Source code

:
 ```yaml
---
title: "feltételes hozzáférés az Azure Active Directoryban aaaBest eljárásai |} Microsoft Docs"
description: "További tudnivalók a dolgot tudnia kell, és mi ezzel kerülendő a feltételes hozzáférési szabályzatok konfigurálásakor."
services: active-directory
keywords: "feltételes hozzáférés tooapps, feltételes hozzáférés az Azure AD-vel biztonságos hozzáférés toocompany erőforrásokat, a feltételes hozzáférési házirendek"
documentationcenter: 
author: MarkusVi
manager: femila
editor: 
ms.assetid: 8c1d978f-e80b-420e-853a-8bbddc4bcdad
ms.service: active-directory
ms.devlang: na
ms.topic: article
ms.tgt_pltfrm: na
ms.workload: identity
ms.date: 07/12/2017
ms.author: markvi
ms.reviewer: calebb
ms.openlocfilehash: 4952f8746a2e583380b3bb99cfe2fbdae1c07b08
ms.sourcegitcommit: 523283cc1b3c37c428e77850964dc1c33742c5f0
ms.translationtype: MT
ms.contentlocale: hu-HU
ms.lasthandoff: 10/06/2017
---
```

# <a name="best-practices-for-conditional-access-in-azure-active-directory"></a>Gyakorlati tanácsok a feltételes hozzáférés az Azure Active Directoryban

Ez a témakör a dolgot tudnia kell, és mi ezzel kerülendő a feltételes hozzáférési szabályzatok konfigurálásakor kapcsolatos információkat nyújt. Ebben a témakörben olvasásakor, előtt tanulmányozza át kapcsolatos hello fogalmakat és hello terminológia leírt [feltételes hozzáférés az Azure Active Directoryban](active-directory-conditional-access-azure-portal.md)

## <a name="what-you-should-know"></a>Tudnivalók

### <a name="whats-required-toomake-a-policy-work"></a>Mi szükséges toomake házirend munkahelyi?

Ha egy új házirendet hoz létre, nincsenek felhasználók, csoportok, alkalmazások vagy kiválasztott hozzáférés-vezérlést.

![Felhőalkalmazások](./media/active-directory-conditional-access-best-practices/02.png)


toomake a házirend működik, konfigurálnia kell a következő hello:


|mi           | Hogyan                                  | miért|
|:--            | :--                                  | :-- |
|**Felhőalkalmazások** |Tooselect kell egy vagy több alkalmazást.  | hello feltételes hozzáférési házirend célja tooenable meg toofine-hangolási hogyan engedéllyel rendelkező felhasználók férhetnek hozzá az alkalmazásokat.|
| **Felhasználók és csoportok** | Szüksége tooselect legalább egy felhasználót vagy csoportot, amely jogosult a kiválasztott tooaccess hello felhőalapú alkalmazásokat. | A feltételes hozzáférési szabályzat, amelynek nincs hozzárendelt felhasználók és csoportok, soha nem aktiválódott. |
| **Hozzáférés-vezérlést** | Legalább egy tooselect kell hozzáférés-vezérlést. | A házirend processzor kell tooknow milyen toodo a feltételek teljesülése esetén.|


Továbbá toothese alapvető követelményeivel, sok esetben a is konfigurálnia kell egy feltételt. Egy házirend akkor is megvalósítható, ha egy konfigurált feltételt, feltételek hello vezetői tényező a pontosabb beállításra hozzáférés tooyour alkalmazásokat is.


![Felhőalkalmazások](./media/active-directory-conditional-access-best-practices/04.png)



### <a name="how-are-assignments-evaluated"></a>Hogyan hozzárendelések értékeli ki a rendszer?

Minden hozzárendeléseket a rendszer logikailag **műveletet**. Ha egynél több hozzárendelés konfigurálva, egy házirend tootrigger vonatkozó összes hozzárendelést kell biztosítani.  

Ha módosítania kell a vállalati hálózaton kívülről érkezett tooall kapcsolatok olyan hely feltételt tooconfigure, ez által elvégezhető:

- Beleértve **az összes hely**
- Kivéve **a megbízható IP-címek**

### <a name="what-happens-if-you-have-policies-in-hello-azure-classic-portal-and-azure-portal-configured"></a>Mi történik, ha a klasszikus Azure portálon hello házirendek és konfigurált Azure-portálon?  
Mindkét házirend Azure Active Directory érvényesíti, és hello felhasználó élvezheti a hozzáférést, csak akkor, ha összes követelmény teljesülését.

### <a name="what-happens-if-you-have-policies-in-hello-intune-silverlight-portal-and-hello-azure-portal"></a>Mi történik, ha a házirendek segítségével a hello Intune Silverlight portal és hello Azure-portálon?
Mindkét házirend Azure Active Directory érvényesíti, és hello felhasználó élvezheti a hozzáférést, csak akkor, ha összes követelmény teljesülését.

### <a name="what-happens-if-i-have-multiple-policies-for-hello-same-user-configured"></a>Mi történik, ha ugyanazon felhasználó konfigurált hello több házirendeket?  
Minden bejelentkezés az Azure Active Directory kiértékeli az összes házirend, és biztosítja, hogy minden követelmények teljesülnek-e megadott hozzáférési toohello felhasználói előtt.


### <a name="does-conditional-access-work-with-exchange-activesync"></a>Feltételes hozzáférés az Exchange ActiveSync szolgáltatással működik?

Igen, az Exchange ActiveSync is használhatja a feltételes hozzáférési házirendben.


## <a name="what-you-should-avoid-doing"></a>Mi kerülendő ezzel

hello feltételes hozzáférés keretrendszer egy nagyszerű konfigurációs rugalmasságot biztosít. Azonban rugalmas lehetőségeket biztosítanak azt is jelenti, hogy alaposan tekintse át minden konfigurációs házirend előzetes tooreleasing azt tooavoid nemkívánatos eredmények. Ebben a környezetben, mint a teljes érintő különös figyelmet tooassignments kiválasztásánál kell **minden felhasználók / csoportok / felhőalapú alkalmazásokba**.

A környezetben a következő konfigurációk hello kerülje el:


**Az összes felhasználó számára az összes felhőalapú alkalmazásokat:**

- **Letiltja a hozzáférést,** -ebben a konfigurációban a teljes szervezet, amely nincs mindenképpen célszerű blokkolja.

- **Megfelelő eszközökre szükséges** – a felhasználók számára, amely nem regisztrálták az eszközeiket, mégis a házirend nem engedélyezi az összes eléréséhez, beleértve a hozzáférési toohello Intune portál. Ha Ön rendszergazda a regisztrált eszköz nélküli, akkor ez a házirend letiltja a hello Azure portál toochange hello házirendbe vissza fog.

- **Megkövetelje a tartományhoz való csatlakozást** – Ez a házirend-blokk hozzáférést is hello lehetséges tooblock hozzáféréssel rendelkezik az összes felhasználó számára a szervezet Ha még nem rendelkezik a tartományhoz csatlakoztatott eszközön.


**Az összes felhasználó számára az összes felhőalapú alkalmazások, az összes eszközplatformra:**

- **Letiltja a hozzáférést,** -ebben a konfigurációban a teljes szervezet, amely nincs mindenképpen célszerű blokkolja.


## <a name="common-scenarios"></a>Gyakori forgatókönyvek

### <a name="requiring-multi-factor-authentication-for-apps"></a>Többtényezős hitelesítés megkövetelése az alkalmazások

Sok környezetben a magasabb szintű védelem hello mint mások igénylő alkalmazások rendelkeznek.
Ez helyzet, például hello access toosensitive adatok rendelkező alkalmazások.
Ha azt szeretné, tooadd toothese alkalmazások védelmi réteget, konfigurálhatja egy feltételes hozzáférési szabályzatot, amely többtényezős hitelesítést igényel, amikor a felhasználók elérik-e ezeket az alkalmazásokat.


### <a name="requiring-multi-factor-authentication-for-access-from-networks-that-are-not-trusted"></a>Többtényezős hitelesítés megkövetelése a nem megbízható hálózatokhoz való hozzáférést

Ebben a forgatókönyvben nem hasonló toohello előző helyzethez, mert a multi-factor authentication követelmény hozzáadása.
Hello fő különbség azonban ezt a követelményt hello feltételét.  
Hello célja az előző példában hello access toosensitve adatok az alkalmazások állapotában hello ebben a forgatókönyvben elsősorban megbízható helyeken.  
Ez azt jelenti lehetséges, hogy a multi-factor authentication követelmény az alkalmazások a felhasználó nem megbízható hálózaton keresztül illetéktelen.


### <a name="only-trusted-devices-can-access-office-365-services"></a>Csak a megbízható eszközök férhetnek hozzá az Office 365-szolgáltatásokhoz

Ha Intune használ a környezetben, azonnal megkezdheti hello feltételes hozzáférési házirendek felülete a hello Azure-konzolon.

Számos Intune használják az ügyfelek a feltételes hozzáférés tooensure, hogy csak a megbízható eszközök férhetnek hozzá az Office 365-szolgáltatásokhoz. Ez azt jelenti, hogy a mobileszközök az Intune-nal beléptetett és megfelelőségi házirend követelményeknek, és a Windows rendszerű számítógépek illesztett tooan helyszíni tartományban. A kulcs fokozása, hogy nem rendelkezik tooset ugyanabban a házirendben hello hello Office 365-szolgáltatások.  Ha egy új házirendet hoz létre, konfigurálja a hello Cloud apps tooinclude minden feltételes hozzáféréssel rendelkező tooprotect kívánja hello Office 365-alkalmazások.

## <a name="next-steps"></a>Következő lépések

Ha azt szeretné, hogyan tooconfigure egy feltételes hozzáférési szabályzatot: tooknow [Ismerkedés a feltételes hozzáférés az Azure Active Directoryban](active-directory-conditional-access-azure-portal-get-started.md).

* * *

WHAT THE TASK ASKS
Repeat word for word the lines above that run from the line containing "Minden hozzárendeléseket a" through the line containing "hello több házirendeket?", both ends included, and nothing else.

ANSWER TO THE EXERCISE
Minden hozzárendeléseket a rendszer logikailag **műveletet**. Ha egynél több hozzárendelés konfigurálva, egy házirend tootrigger vonatkozó összes hozzárendelést kell biztosítani.  

Ha módosítania kell a vállalati hálózaton kívülről érkezett tooall kapcsolatok olyan hely feltételt tooconfigure, ez által elvégezhető:

- Beleértve **az összes hely**
- Kivéve **a megbízható IP-címek**

### <a name="what-happens-if-you-have-policies-in-hello-azure-classic-portal-and-azure-portal-configured"></a>Mi történik, ha a klasszikus Azure portálon hello házirendek és konfigurált Azure-portálon?  
Mindkét házirend Azure Active Directory érvényesíti, és hello felhasználó élvezheti a hozzáférést, csak akkor, ha összes követelmény teljesülését.

### <a name="what-happens-if-you-have-policies-in-hello-intune-silverlight-portal-and-hello-azure-portal"></a>Mi történik, ha a házirendek segítségével a hello Intune Silverlight portal és hello Azure-portálon?
Mindkét házirend Azure Active Directory érvényesíti, és hello felhasználó élvezheti a hozzáférést, csak akkor, ha összes követelmény teljesülését.

### <a name="what-happens-if-i-have-multiple-policies-for-hello-same-user-configured"></a>Mi történik, ha ugyanazon felhasználó konfigurált hello több házirendeket?  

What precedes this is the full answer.